Harusnya ditulis mi instan. Tanpa ditambahi huruf "e".
Hal tersebut dikarenakan kita sudah terbiasa dengan sebuah brand mi yang sangat terkenal dan paten di Indonesia. Juga telah melambung dengan berbagai cita rasa Nusantara dalam setiap jenis kemasannya ke penjuru dunia.
Yang saya maksud tidak lain adalah Indomie. Brand mi besar ini sudah menemani kita sejak lama, sejak kecil.
Sampai-sampai kita terbiasa dengan kata Mie, bahkan jujur, saat menulis ini saya beberapa tanpa diduga mengikutsertakan huruf e yang rancu tersebut.

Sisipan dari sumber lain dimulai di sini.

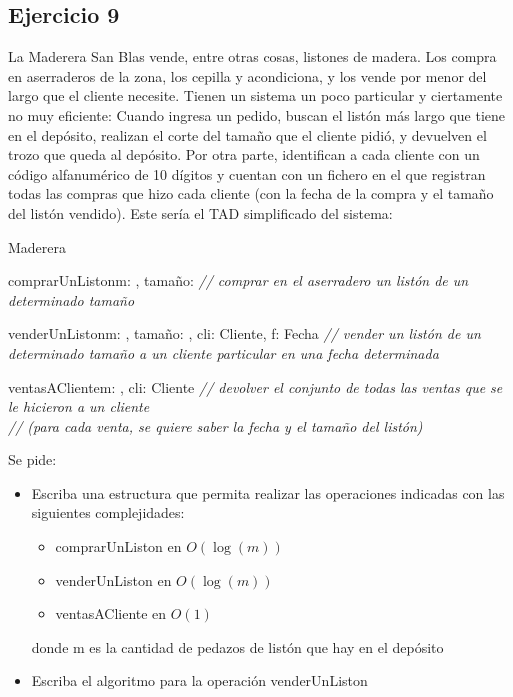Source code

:\subsection{Ejercicio 9}
La Maderera San Blas vende, entre otras cosas, listones de madera. Los compra en aserraderos de la zona, los cepilla y acondiciona, y los vende por menor del largo que el cliente necesite.
Tienen un sistema un poco particular y ciertamente no muy eficiente: Cuando ingresa un pedido, buscan el listón más largo que tiene en el depósito, realizan el corte del tamaño que el cliente pidió, y devuelven el trozo que queda al depósito.
Por otra parte, identifican a cada cliente con un código alfanumérico de 10 dígitos y cuentan con un fichero en el que registran todas las compras que hizo cada cliente (con la fecha de la compra y el tamaño del listón vendido).
Este sería el TAD simplificado del sistema:
\pagebreak

\begin{tad}{Maderera}{}
	\begin{proc}{comprarUnListon}{\Inout m: \tadtype, \In tamaño: \ent}{}
		\textit{// comprar en el aserradero un listón de un determinado tamaño}
	\end{proc}

	\begin{proc}{venderUnListon}{\Inout m: \tadtype, \In tamaño: \ent, \In cli: Cliente, \In f: Fecha}{}
		\textit{// vender un listón de un determinado tamaño a un cliente particular en una fecha determinada}
	\end{proc}

	\begin{proc}{ventasACliente}{\In m: \tadtype, \In cli: Cliente}{}
		\textit{// devolver el conjunto de todas las ventas que se le hicieron a un cliente} \\
		\textit{// (para cada venta, se quiere saber la fecha y el tamaño del listón)}
	\end{proc}
\end{tad}

Se pide:

\begin{itemize}
	\item Escriba una estructura que permita realizar las operaciones indicadas con las siguientes complejidades:

	      \begin{itemize}
		      \item comprarUnListon en $O(\log(m))$
		      \item venderUnListon en $O(\log(m))$
		      \item ventasACliente en $O(1)$
	      \end{itemize}

	      donde m es la cantidad de pedazos de listón que hay en el depósito

	\item Escriba el algoritmo para la operación venderUnListon
\end{itemize}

Akhir-akhir ini, telah kita baca berita soal negara Turkey (dibaca Turki) yang mengganti nama menjadi Turkiye (aduh saya gak tahu penge-ja-an-nya apa).
Lalu bagaimana dengan produsen mie (edited: tuh malah ditulis mie wkwk) yang kadung menamai produknya dengan nama "Indomie". Tak ingin mengganti namanya juga kah dengan kata "mi" yang lebih baku?
Bukan tidak ingin, tapi tidak harus. Meski sebenarnya mie Instan "Supermi" yang lebih tua sudah mendahului zaman dalam penjenamaan. Tapi tetap tak ada keharusan mengganti nama sebuah brand.
Lagi pula, Indomie sudah didirikan sejak tahun 1972, 2 tahun lebih telat dari Supermi. Sedangkan KBBI baru di buat pada tahun 1988.
Mengharuskan Indomie mengganti nama menjadi Indomi gegera perkara ingin meluruskan gramatika brand name sebuah produk yang lebih tua dari kita, sama saja dengan menukar koran yang dibaca pak tua dengan portal berita online yang banyak iklan.
Lagipula, Erdogan merasa Turkey adalah ejaan orang Amerika. Tak sedap di lidah bangsanya yang banyak menye-menye. Maka, negara itu pun berganti jenama menjadi Turkiye.
Sedang kita, lebih suka dengan nama Indomie meski pada akhirnya tetap dibaca Indomi tanpa E.
Kalau kamu lebih suka makan mie instan atau mi instan?